Glad I didn't bother to read it! I could have predicted exactly what it said. These guys are rarely original thinkers (at least the Unabomber had a slightly different agenda!).
I think you slightly neglect the differences among migrant groups, both beween Hispanics in the US and Muslims in Europe (seems to me that the latter tend to be a bit more socially-conservative) and between different groups within each category (Somalians are different from Bangladeshis, say, the former is, after all, a seriously broken country).
The thing about birth rates is that it's somewhat true. The religious have slightly more children than non-believers, but the big difference is between 'moderates' and hard-core hard-liners. And that applies across almost all religions (look at the rate of growth of ultra-orthodox in Israel or Amish in the US). What's the answer supposed to be, though? 'Genocide', or at best 'build a fortress and try and hide in it and defend it with extreme violence, only to realise you are now locked inside a fortress with a bunch of crazy armed incels?' That's not just profoundly immoral but also unworkable.

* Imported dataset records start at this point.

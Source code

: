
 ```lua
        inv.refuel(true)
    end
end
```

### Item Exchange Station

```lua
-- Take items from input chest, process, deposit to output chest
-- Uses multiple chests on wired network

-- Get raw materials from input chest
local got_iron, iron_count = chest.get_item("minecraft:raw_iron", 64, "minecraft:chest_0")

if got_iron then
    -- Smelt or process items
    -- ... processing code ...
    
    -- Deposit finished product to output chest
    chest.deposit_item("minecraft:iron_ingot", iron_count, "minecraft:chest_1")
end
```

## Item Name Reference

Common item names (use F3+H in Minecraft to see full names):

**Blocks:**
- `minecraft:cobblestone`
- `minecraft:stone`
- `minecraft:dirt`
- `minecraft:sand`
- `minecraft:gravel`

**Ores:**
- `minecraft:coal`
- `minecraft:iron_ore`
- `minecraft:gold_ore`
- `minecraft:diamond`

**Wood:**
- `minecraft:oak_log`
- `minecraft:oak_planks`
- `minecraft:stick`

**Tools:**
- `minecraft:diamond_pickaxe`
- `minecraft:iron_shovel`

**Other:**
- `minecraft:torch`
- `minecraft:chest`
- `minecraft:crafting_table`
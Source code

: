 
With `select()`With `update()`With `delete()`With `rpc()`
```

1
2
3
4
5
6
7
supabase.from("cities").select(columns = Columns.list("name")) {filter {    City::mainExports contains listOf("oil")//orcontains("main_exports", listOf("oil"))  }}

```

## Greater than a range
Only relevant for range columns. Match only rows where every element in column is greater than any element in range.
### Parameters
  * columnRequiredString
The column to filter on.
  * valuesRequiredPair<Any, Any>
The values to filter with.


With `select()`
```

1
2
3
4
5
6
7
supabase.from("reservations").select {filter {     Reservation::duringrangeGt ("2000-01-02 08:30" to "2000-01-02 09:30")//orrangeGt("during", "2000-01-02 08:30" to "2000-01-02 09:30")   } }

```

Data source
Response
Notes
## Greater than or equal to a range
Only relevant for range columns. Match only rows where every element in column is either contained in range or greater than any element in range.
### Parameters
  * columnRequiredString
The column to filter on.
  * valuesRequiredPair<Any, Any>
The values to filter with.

And even though I'm an atheist, if the long-term future of humanity is religious, for simple Darwinian reasons, I say, so be it. Ultimately, in sort-of grand cosmic sense, why should I care? If it turns out that is required for people to continue to reproduce, then OK, that's just how it is.
But the sane option is surely to hope that religiosity wears off, that the children of the hard-core religious will always ultimately tend to defect and be seduced by the secular?